Why these seemingly straightforward principles need to be restated periodically is beyond my understanding. But because it’s so vital to get this right, I’ll happily take the time and space to do so — even if logic dictates I shouldn’t have to remind all of you of these essential practices.

Perhaps it’s short-term memory issues or lack of pass-on/down of basic ideas from generation to generation or the lack of communication between older professionals and the up-and-coming workforce. There could be a plethora of reasons, and I can’t pin down exactly why, but I do know that the problem keeps coming back like a buzzing mosquito to annoy everyone regularly.

So, for the sake of everyone’s peace of mind, let’s look at the core issues for any HOW sound system.
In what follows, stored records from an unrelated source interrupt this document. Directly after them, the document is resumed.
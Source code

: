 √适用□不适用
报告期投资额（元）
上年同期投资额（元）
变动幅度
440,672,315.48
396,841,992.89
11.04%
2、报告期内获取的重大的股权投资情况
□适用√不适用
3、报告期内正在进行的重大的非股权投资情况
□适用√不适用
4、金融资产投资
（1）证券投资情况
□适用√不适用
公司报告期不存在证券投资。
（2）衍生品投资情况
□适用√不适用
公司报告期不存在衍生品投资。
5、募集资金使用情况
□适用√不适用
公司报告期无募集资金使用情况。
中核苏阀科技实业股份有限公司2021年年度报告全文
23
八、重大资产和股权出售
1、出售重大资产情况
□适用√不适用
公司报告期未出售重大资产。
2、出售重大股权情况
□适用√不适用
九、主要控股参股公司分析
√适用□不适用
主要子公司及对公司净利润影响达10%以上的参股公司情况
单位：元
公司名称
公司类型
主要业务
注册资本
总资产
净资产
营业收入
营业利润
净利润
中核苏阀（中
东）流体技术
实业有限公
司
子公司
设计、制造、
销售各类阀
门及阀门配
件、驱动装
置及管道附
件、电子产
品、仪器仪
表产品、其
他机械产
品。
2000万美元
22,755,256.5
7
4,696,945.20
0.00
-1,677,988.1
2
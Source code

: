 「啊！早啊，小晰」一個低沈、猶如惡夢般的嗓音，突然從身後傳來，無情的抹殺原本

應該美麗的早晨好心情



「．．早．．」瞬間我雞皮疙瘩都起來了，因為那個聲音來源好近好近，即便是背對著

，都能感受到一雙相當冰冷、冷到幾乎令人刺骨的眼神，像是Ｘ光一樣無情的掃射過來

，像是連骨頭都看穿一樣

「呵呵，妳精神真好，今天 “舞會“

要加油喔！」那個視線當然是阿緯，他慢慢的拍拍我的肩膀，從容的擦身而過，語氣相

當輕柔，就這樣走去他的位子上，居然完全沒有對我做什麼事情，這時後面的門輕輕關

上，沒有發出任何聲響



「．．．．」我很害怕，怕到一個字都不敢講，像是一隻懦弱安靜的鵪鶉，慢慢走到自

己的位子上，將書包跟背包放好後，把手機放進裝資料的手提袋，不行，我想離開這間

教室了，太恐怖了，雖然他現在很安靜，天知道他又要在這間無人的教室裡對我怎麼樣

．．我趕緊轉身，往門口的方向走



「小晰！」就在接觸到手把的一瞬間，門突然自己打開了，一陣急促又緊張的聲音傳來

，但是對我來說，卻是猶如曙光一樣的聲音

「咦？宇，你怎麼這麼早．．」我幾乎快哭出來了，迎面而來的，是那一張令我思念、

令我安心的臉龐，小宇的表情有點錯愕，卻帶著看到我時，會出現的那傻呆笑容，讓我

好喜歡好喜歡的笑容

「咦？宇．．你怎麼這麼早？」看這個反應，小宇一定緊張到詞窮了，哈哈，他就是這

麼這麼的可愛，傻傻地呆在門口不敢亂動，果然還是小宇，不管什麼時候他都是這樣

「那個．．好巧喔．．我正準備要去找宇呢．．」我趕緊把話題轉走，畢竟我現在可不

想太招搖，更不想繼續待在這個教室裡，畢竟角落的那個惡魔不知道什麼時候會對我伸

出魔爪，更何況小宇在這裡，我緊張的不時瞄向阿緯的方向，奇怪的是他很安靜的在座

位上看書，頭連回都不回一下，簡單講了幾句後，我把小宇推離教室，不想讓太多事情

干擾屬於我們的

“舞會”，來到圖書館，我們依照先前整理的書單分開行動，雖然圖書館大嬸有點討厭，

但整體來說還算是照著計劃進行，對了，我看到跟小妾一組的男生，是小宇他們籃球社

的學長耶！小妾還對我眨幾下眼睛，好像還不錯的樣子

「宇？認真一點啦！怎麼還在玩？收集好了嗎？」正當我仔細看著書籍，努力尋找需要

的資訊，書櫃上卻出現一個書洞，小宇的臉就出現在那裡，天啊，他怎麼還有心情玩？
The Rule From the Mountaintop — And Other Rules to Follow

  1. On every job we do, we hand out 4×5 cards with this statement on them at the very first group meeting on the project: “Delivering intelligible, clear and undistorted speech to the whole congregation is the ONLY thing that matters. Everything else is a science or research project.” We do this to ensure that every stakeholder, both the obvious ones and the often invisible, shy or hidden ones, all understand what we are trying to do. It also opens up a discussion on what else has to be accomplished and allows prioritization of those additional goals and desires into a workable plan and process flow document.
  2. Ensure, to the maximum degree feasible, complete buy-in and agreement amongst ALL stakeholders in the project (this mainly includes all donors and financial supporters) on the key goals and requirements.
  3. Establish a leadership team within the core HOW project group whose responsibility is to manage the project and any/all DIY aspects from the HOW perspective.
  4. Make sure to develop an interface between the HOW project leadership and management teams and any/all outside service providers, experts, specialty contractors and, most importantly, develop a written conflict/problem-resolution procedure which is an “absolute” — that is, it is followed 100% of the time.
  5. Agree — within the HOW and leadership team — on a fixed and guaranteed problem resolution process with a neutral third party if an impasse develops. Create a written agreement between all parties that the decisions of this process are final and not debatable.
  6. Create and obtain written agreement on a project end goal and result. By doing this early, you ensure that everyone is working toward the same result — what the HOW really wants. A verbal version of this idea is not a viable solution — people say one thing and mean another. But getting a written document in place, there can be no significant debate after the fact or during the project process.
  7. If any of the minefield technologies or services is required (that is electrical service upgrades or related services, mechanical or rigging services, plumbing heating or HVAC), demand written agreement on the hiring of licensed, bonded, insured and vetted commercially capable suppliers for (all of) these services. Failure to do so can be a significant problem at best and fatal at worst. This is no place for “good enough.” You must meet and exceed all local, county and state requirements in these areas to meet inspection and safety requirements. NO cheating allowed!
  8. And finally, develop and use a benchmark check-off timeline document that allows tracking and certification of proper completion of each step in the project in the correct order and with complete confirmation by at least two parties that the required work and hardware are complete, installed and working.

The end of this process is a complete checkout and verification of all systems and functions to prove they are working as specified and desired. We strongly recommend that, at the end of this checkout process, all users be given a walkthrough to ensure they got what they thought they were buying and to set up and confirm the familiarization training on the new systems for all involved.

If you follow these rules, your chances for a positive and satisfactory outcome go up dramatically.